### What is being asked
In the material below, find every line containing "Float" and copy that line.

### Materials provided

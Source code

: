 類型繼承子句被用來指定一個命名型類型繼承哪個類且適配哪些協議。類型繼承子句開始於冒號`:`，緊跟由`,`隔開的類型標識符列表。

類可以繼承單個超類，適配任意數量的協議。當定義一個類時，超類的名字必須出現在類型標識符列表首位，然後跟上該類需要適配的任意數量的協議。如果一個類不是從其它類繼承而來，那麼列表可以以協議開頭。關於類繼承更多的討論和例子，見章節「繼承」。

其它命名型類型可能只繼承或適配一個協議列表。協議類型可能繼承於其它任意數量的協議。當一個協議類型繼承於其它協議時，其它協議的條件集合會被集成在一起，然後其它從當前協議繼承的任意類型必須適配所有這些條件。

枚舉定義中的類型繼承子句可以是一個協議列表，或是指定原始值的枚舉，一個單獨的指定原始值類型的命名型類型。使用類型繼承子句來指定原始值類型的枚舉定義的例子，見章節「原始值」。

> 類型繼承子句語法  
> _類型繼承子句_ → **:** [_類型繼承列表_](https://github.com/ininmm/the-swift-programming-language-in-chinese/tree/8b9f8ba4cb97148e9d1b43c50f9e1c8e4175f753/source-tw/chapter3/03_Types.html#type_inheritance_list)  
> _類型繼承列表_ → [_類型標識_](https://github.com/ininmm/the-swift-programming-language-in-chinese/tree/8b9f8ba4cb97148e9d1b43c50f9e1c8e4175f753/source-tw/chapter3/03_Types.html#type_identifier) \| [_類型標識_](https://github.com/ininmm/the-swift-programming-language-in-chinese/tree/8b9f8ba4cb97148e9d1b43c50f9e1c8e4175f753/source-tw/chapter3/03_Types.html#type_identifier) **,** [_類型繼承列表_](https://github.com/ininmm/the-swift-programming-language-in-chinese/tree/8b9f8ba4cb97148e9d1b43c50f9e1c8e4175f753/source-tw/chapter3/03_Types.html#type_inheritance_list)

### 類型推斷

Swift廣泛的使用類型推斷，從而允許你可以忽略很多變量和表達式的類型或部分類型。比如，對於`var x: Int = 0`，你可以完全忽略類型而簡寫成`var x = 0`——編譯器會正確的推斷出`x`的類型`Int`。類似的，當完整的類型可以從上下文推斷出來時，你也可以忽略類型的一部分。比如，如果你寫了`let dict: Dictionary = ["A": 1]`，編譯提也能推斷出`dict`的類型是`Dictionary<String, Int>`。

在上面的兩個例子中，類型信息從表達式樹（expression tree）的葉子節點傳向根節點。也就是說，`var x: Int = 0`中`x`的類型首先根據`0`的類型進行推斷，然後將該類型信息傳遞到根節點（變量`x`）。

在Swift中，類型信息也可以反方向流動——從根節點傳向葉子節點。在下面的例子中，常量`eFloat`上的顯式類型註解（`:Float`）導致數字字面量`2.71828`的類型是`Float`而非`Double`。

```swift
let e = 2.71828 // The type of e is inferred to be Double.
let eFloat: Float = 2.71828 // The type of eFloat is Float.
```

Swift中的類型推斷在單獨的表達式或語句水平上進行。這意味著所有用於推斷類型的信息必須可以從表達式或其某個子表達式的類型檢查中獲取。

### Exercise result
在Swift中，類型信息也可以反方向流動——從根節點傳向葉子節點。在下面的例子中，常量`eFloat`上的顯式類型註解（`:Float`）導致數字字面量`2.71828`的類型是`Float`而非`Double`。
let eFloat: Float = 2.71828 // The type of eFloat is Float.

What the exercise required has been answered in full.